**Exercise details**
Take every line from the entries below that includes the word "error" and copy it.

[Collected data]
╭──
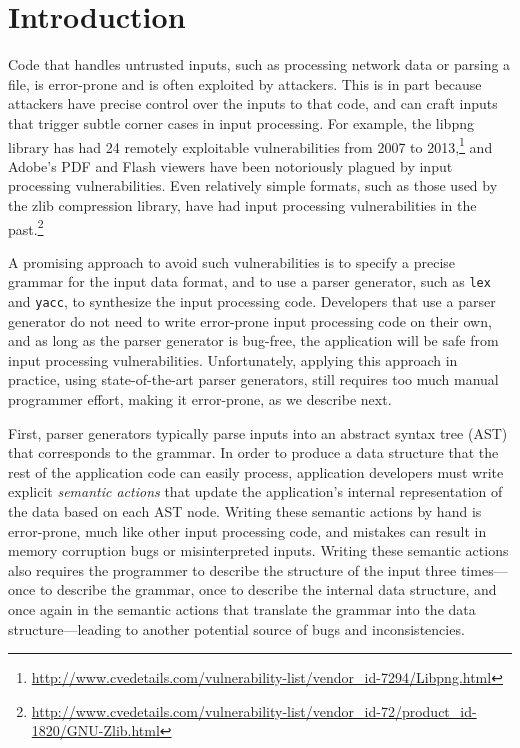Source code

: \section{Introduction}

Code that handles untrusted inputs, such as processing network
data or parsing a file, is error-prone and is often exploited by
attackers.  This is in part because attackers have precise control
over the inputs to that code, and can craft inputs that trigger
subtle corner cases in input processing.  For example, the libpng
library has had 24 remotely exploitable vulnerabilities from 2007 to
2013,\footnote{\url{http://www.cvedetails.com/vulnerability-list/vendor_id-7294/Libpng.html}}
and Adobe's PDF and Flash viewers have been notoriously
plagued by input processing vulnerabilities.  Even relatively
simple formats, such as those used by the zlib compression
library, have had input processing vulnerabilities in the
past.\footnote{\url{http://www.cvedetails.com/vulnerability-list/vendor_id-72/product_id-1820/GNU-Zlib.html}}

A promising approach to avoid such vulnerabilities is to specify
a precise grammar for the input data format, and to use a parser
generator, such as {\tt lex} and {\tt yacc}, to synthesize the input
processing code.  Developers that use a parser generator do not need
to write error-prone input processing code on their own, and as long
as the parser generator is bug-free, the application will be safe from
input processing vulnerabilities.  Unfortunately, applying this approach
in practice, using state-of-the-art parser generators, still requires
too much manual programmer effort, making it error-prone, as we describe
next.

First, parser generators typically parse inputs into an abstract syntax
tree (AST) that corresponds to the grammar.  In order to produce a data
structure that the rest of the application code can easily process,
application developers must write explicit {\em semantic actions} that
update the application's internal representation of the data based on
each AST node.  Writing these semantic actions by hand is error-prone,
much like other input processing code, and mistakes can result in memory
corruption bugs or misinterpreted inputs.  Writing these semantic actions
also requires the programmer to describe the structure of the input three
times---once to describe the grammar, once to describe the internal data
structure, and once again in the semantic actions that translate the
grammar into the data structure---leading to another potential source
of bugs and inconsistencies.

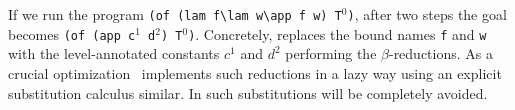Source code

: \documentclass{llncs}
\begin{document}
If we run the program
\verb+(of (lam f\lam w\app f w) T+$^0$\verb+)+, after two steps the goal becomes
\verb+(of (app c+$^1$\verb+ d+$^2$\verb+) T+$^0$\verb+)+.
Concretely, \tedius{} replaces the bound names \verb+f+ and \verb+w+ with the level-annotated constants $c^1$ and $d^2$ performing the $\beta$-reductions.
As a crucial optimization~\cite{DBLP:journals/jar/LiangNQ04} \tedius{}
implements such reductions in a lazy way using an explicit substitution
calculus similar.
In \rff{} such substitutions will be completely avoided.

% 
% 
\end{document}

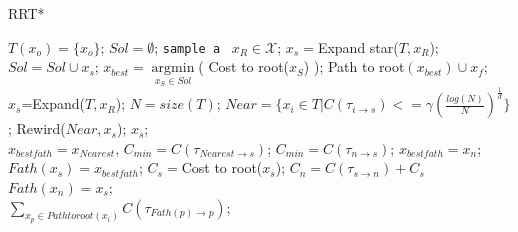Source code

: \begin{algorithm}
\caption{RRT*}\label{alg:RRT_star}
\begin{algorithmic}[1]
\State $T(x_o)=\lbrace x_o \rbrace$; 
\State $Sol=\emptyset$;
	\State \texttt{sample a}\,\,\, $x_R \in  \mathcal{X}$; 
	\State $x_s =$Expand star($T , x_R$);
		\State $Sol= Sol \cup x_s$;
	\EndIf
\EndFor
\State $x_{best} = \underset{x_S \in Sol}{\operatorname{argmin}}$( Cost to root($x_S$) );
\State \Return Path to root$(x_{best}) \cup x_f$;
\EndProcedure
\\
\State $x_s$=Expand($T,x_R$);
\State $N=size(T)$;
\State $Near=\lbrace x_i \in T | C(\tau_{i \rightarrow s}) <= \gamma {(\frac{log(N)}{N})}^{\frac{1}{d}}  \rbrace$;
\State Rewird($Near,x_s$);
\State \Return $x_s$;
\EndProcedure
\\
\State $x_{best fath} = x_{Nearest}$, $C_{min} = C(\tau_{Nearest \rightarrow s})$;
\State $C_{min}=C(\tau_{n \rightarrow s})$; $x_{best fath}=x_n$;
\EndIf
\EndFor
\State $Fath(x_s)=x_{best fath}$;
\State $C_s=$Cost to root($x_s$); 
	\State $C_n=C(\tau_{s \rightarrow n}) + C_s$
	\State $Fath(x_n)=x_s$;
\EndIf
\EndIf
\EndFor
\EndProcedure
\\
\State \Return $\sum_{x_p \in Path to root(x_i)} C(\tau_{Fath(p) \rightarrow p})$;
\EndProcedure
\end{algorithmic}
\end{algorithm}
╰──
**Solution for this task**
data or parsing a file, is error-prone and is often exploited by
to write error-prone input processing code on their own, and as long
too much manual programmer effort, making it error-prone, as we describe
each AST node.  Writing these semantic actions by hand is error-prone,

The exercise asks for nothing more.